London Stock Exchange particularly exposed says Carbon Tracker.

Fossil fuel companies listed on the world’s stock markets are holding about 80% more fossil fuels than can be burned in the next 40 years if global warming is to be limited to 2°C, according to Carbon Tracker, a financial think-tank. In its report, titled “Unburnable carbon: are the world’s financial markets prepared for a carbon bubble?, the NGO says that only one fifth of the world’s fossil reserves can be used based on the 2°C threshold that the Intergovernmental Panel on Climate Change says would avoid dangerous climate change. The report says that the London Stock Exchange is particularly exposed with 105.5 GtCO2 of fossil fuel reserves listed, over ten times the UK’s domestic carbon budget for 2011 to 2050, of around 10 GtCO2. The issue is one that has been raised previously by prominent asset managers.
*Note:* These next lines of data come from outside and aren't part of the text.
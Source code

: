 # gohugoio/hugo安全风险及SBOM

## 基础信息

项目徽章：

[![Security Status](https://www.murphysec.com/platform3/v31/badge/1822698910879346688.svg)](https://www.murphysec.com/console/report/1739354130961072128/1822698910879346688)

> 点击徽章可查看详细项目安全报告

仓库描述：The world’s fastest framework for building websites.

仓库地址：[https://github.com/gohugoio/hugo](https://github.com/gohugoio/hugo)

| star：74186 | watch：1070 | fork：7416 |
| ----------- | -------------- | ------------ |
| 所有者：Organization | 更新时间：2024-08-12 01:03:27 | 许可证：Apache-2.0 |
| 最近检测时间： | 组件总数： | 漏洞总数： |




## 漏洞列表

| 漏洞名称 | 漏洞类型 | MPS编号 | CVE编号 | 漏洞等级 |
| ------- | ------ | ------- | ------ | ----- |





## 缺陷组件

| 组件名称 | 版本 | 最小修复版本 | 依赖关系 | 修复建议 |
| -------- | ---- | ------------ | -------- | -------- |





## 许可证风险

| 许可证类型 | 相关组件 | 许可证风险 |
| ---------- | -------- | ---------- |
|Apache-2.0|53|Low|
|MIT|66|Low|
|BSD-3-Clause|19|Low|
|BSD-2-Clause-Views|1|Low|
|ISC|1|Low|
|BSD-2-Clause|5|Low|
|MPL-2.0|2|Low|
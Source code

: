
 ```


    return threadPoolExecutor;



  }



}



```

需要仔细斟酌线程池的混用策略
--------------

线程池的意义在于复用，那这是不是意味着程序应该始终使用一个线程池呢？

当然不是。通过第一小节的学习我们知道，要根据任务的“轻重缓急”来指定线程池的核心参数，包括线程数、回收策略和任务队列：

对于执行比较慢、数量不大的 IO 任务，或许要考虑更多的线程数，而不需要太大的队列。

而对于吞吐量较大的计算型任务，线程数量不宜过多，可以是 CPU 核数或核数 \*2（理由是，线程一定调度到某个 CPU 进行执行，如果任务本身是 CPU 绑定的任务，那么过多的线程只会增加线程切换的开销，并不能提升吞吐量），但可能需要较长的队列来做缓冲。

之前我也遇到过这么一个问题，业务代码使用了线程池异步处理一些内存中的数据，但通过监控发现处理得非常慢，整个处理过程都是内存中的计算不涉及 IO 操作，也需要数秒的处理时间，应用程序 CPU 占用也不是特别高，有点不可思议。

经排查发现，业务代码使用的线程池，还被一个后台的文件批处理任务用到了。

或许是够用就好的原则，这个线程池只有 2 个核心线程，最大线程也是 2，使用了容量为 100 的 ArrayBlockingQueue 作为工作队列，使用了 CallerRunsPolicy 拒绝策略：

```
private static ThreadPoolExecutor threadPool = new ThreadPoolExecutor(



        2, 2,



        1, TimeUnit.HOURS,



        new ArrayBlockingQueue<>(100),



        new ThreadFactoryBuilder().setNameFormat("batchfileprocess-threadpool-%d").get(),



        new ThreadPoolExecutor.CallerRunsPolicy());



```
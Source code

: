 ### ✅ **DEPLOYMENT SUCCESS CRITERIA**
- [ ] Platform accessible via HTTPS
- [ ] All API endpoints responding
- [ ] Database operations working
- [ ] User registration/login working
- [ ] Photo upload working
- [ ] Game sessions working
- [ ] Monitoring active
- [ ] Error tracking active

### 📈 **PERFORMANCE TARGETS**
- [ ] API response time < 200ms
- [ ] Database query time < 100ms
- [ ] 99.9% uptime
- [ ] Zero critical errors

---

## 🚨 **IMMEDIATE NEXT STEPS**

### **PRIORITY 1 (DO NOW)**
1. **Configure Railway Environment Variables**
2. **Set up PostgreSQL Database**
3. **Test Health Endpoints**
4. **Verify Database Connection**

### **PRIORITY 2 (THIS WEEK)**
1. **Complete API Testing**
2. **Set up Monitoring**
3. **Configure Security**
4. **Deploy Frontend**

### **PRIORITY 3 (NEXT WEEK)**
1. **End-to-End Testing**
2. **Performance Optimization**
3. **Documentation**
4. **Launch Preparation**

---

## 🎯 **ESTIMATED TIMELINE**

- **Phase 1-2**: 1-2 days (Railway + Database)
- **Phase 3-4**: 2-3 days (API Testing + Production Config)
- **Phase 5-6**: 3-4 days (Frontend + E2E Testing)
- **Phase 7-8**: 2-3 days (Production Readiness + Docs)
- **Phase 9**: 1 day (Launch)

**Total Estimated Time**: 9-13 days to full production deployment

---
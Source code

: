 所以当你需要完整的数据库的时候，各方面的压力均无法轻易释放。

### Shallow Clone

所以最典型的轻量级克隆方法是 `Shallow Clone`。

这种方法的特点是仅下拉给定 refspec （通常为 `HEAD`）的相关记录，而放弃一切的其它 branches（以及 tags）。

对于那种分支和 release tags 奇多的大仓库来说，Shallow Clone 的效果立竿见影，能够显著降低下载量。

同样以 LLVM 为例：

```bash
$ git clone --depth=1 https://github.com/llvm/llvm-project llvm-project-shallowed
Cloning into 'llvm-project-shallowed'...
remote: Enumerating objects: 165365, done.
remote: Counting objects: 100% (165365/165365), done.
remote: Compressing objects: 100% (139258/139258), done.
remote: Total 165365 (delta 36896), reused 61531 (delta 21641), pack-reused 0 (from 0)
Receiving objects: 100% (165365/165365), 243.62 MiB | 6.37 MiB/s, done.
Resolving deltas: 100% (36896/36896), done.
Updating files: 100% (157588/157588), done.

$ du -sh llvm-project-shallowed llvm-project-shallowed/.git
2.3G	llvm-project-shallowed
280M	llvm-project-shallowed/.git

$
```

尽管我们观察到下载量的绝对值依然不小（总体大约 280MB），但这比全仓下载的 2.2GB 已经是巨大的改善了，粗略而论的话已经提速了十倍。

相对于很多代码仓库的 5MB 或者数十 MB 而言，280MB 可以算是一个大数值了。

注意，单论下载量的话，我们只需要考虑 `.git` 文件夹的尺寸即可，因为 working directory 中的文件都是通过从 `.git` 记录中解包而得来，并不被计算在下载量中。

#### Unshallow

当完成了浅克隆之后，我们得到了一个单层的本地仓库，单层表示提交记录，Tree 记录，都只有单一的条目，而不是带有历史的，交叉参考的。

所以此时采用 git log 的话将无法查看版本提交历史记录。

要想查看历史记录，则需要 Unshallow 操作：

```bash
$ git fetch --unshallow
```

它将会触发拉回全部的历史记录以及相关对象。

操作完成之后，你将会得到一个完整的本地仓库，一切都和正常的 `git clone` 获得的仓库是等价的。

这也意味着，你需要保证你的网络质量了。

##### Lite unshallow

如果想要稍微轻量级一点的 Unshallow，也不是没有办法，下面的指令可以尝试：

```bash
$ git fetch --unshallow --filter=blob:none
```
At a recent conference in London, Nick Robins, head of HSBC’s Climate Change Centre of Excellence in London, said: “At least one-half of fossil fuel assets will have to be left in the ground according to the most likely projections by climate scientists. He said investors were still pricing extractives companies as if all their reserves were going to be exploited.The Carbon Tracker report argues that stock market prices are short-term and reward companies for finding more reserves assuming there is no limit on how much can be burned. It said its own focus on reserves links climate change to the material assets of companies, which are fundamental to the value placed on shares. As a result, it said pension funds and other asset owners face the risk of being exposed to ‘stranded assets’. Carbon Tracker says the new UK Financial Policy Committee, set up to monitor risks and bubbles in the financial system, should urgently address the “carbon bubble” and ensure regulators require greater disclose on reserves and carbon emissions. It said the UK Kay review into the structure of equity markets should also examine the issue. James Leaton, author of the report said: “Markets have locked a carbon intensive future into their operating systems. Unless this model changes, the capital to create a low carbon future will not be available. It is up to regulators to act to avert a crisis and prevent this carbon bubble from bursting.”